【病例演示】全内脏反位!罕见“镜面人”早期胃癌的ESD

导读

内脏反位是一种先天性畸形,分为全内脏反位(SIT)和部分内脏反位。其中全内脏反位指心、肝、脾、胃、肾等全部内脏左右颠倒,跟正常人的镜面像相似,所以俗称“镜面人”,十分罕见。当全内脏反位的人出现器官疾病,需要手术时,特殊的解剖结构会带来很大的挑战。来自东京医科大学Yohei Koyama等人报告了一例SIT早期胃癌患者的内镜黏膜下剥离术,与大家分享。

Endoscopic submucosal dissection of early gastric cancer in a patient with situs inversus totalis

全内脏反位患者的早期胃癌内镜黏膜下剥离术

Situs inversus totalis (SIT)is defined as the complete mirror-image transposition of the thoracic and abdominal viscera. It is a relatively rare congenital anomaly with an incidence of approximately 1 per 4000 to 8000 persons.

全内脏反位(SIT)指胸腔和腹腔内脏完全颠倒,相当于正常人的镜中像。这是一种相对罕见的先天性异常,每4000-8000人中约有1例发生。

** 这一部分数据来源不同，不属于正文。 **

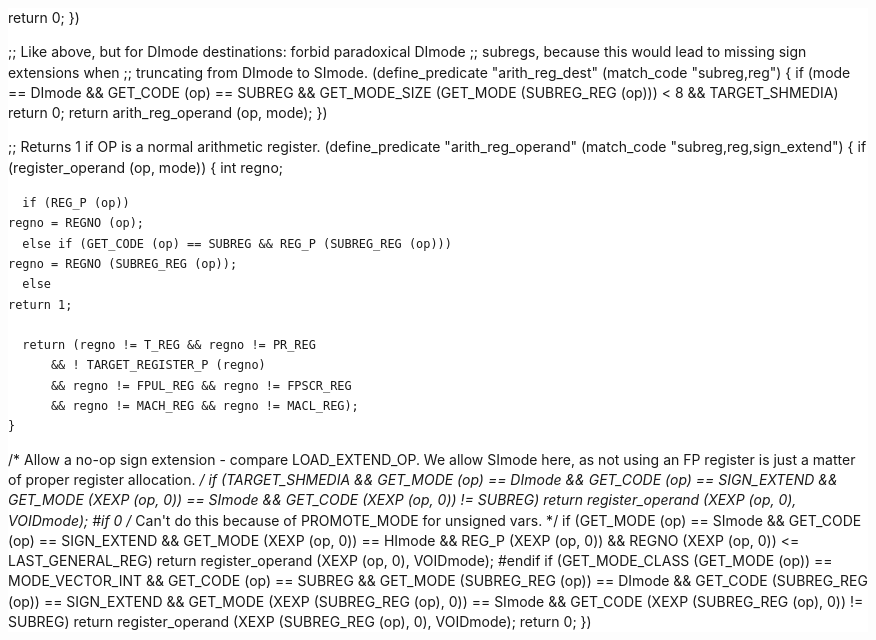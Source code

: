   return 0;
})

;; Like above, but for DImode destinations: forbid paradoxical DImode
;; subregs, because this would lead to missing sign extensions when
;; truncating from DImode to SImode.
(define_predicate "arith_reg_dest"
  (match_code "subreg,reg")
{
  if (mode == DImode && GET_CODE (op) == SUBREG
      && GET_MODE_SIZE (GET_MODE (SUBREG_REG (op))) < 8
      && TARGET_SHMEDIA)
    return 0;
  return arith_reg_operand (op, mode);
})

;; Returns 1 if OP is a normal arithmetic register.
(define_predicate "arith_reg_operand"
  (match_code "subreg,reg,sign_extend")
{
  if (register_operand (op, mode))
    {
      int regno;

      if (REG_P (op))
	regno = REGNO (op);
      else if (GET_CODE (op) == SUBREG && REG_P (SUBREG_REG (op)))
	regno = REGNO (SUBREG_REG (op));
      else
	return 1;

      return (regno != T_REG && regno != PR_REG
	      && ! TARGET_REGISTER_P (regno)
	      && regno != FPUL_REG && regno != FPSCR_REG
	      && regno != MACH_REG && regno != MACL_REG);
    }
  /* Allow a no-op sign extension - compare LOAD_EXTEND_OP.
     We allow SImode here, as not using an FP register is just a matter of
     proper register allocation.  */
  if (TARGET_SHMEDIA
      && GET_MODE (op) == DImode && GET_CODE (op) == SIGN_EXTEND
      && GET_MODE (XEXP (op, 0)) == SImode
      && GET_CODE (XEXP (op, 0)) != SUBREG)
    return register_operand (XEXP (op, 0), VOIDmode);
#if 0 /* Can't do this because of PROMOTE_MODE for unsigned vars.  */
  if (GET_MODE (op) == SImode && GET_CODE (op) == SIGN_EXTEND
      && GET_MODE (XEXP (op, 0)) == HImode
      && REG_P (XEXP (op, 0))
      && REGNO (XEXP (op, 0)) <= LAST_GENERAL_REG)
    return register_operand (XEXP (op, 0), VOIDmode);
#endif
  if (GET_MODE_CLASS (GET_MODE (op)) == MODE_VECTOR_INT
      && GET_CODE (op) == SUBREG
      && GET_MODE (SUBREG_REG (op)) == DImode
      && GET_CODE (SUBREG_REG (op)) == SIGN_EXTEND
      && GET_MODE (XEXP (SUBREG_REG (op), 0)) == SImode
      && GET_CODE (XEXP (SUBREG_REG (op), 0)) != SUBREG)
    return register_operand (XEXP (SUBREG_REG (op), 0), VOIDmode);
  return 0;
})
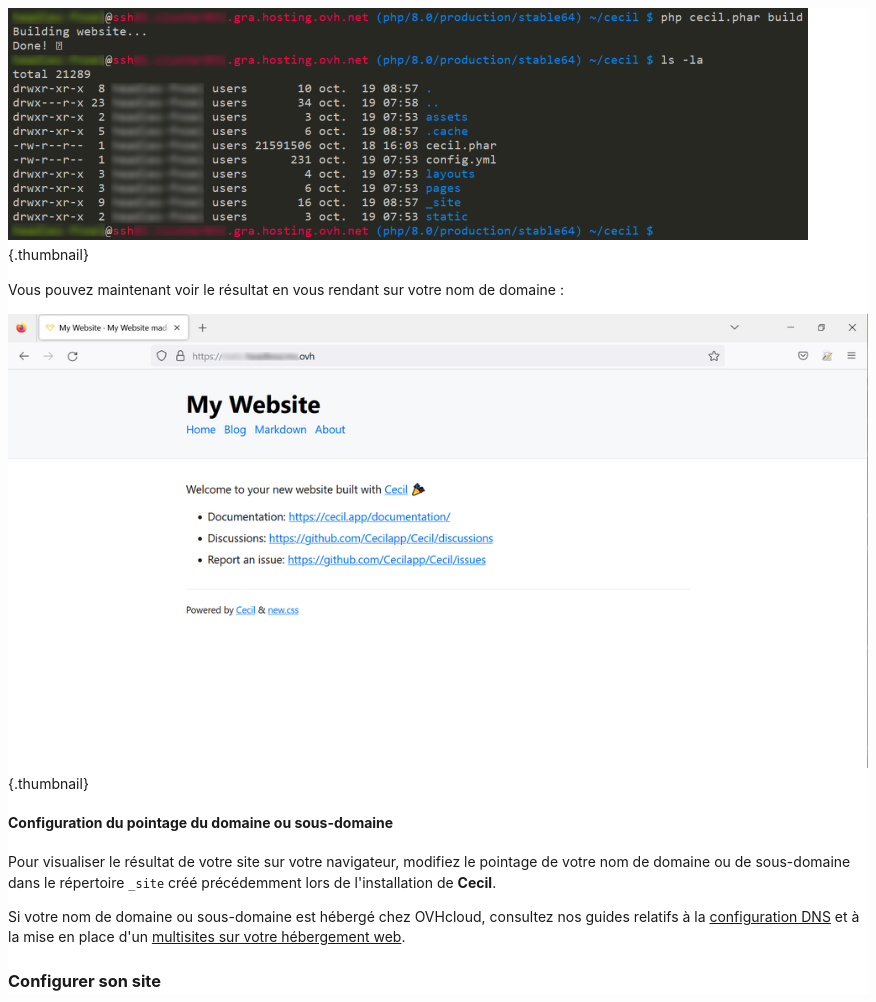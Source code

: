 ![Installation Cecil](images/static_website_installation_cecil02.png){.thumbnail}

Vous pouvez maintenant voir le résultat en vous rendant sur votre nom de domaine&nbsp;:

![Installation Cecil](images/static_website_installation_cecil03.png){.thumbnail}

#### Configuration du pointage du domaine ou sous-domaine

Pour visualiser le résultat de votre site sur votre navigateur, modifiez le pointage de votre nom de domaine ou de sous-domaine dans le répertoire `_site` créé précédemment lors de l'installation de **Cecil**.

Si votre nom de domaine ou sous-domaine est hébergé chez OVHcloud, consultez nos guides relatifs à la [configuration DNS](https://docs.ovh.com/fr/domains/editer-ma-zone-dns/) et à la mise en place d'un [multisites sur votre hébergement web](https://docs.ovh.com/fr/hosting/multisites-configurer-un-multisite-sur-mon-hebergement-web/).

### Configurer son site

Endoscopic submucosal dissection (ESD) is widely performed as a treatment for early gastric cancer. This strategy uses the effective countertraction produced by gravity, which enables dissections to be performed quickly and safely. However, in patients with SIT, this conventional method is difficult to perform because of the inverted position of the stomach. Previously, Miyaoka et al reported the usefulness of an inverted overtube in patients with SIT, but this overtube is not currently available because it has been discontinued. Herein, we report a patient with SIT and gastric cancer who underwent ESD.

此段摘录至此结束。